We can also use an object in conjunction with `typeof` type operator:

```typescript
const o1 = { x: 1, y: "one" };
//
// What if someone did o1.x = "Gotcha!!!" here?
//
type T4 = UnpackObjType<typeof o1>;
```

In this case, `o1` is indeed an object (not a type).
Someone could modify this object and change `1` and `"one"` to some other values, like doing `o1.x = "foo"`.
(Yes, `const` in ECMAScript is misleading...).
Therefore, TSC cannot say, “I'm sure x is 1 and y is "one"”, because it could be changed.

`T4` is not `1 | "one"` (because both values could have been changed between the object creation and its use), but `number | string`.

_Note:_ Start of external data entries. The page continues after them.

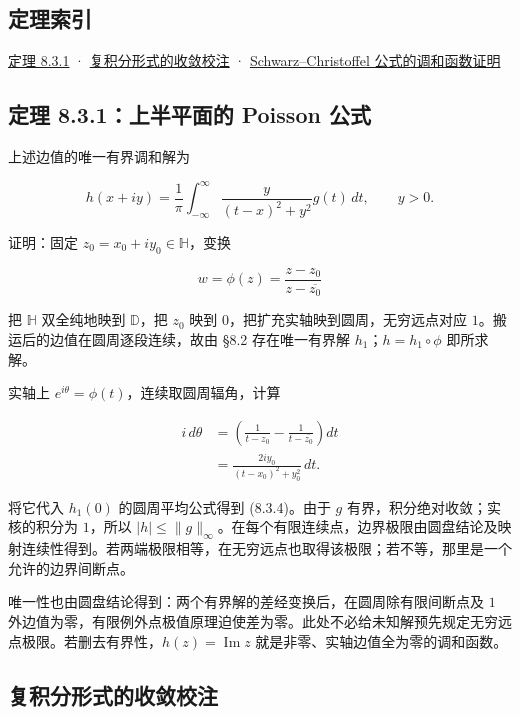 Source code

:\documentclass[11pt,a4paper]{article}
\begin{document}
\subsection*{定理索引}\label{ch08-s3-heading-1}

\hyperref[ch08-s3-heading-2]{定理 8.3.1} ·
\hyperref[ch08-s3-heading-3]{复积分形式的收敛校注} ·
\hyperref[ch08-s3-heading-4]{Schwarz--Christoffel 公式的调和函数证明}

\subsection{定理 8.3.1：上半平面的 Poisson 公式}\label{ch08-s3-heading-2}

上述边值的唯一有界调和解为

\[
h(x+iy)=\frac1\pi\int_{-\infty}^{\infty}\frac{y}{(t-x)^2+y^2}g(t)\,dt,
\qquad y>0.\tag{8.3.4}
\]

证明：固定 \(z_0=x_0+iy_0\in\mathbb H\)，变换

\[
w=\phi(z)=\frac{z-z_0}{z-\overline{z_0}}\tag{8.3.A}
\]

把 \(\mathbb H\) 双全纯地映到 \(\mathbb D\)，把 \(z_0\) 映到
\(0\)，把扩充实轴映到圆周，无穷远点对应
\(1\)。搬运后的边值在圆周逐段连续，故由 §8.2 存在唯一有界解
\(h_1\)；\(h=h_1\circ\phi\) 即所求解。

实轴上 \(e^{i\theta}=\phi(t)\)，连续取圆周辐角，计算

\[
\begin{aligned}
i\,d\theta
&=\left(\frac1{t-z_0}-\frac1{t-\overline{z_0}}\right)dt\\
&=\frac{2iy_0}{(t-x_0)^2+y_0^2}\,dt.
\end{aligned}\tag{8.3.3}
\]

将它代入 \(h_1(0)\) 的圆周平均公式得到 (8.3.4)。由于 \(g\)
有界，积分绝对收敛；实核的积分为 \(1\)，所以
\(|h|\le\|g\|_\infty\)。在每个有限连续点，边界极限由圆盘结论及映射连续性得到。若两端极限相等，在无穷远点也取得该极限；若不等，那里是一个允许的边界间断点。

唯一性也由圆盘结论得到：两个有界解的差经变换后，在圆周除有限间断点及
\(1\)
外边值为零，有限例外点极值原理迫使差为零。此处不必给未知解预先规定无穷远点极限。若删去有界性，\(h(z)=\operatorname{Im}z\)
就是非零、实轴边值全为零的调和函数。

\subsection*{复积分形式的收敛校注}\label{ch08-s3-heading-3}
\end{document}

In this next example, we use *const context* to lock `o2` so it cannot ever be changed again.
`x` is not `number`, but the value type `1`, and `y` is not `string` but the value type `"two"`.

```typescript
const o2 = { p1: 1, p2: "one" } as const;
type T5 = UnpackObjType<typeof o2>;
```

`T5`'s type is, therefore, the union type `1 | "two"`.

- [TS Playground infer co-variant union type UnpackObjType example](https://www.typescriptlang.org/play?#code/PTBQIAkIgIIQQVwC4AsD2AnAXBAYgU3QDsBDQgE1QgCFiBnW1cYaCZRRAB1sxADMCS5VACM6DAHRk8AN2ABjVIUTE5iMJBhtO3PgNIVR9VOIDmAS0QAbYsPFnUwKdLQB3RA6YstXHsBf-JGVd3QNkmUFAFQlpECEtUE2wAYUUGSzwAbQAieJMsgF0IAF4IKLS8cVzxYTNyAAoy1HSASgBuCMQATw48CABVQg4VAGsAeWEAKwAVbrwAHimAPmLQCAgpiDwAD0Q8cloIAG9VtYgt7Fr+dAgABQAaE7XOi8Ir24e1gF8IAH5biGwhBkBHaoC6PXWAEZiv1BiNxtNZnNDmdsJC7hBnhAsoo8FkIJ9Fu1IGsAHo-DqzdYAJhhAyGcjGkxmPWRmOwOKBWQx5wg0MJxOYZIpYKpUwAzHS4YyESz5iiseiIAAvDm4-ECzzCiJlWKoaElFG8pVYzl4gmg8G9KYAFilDKZiNZVtQvAg+qJWog5J1qT1tMNqL5GNN6oJEDopT9lrFAFZ7fDmUiXW7UNTPSTvRSgA).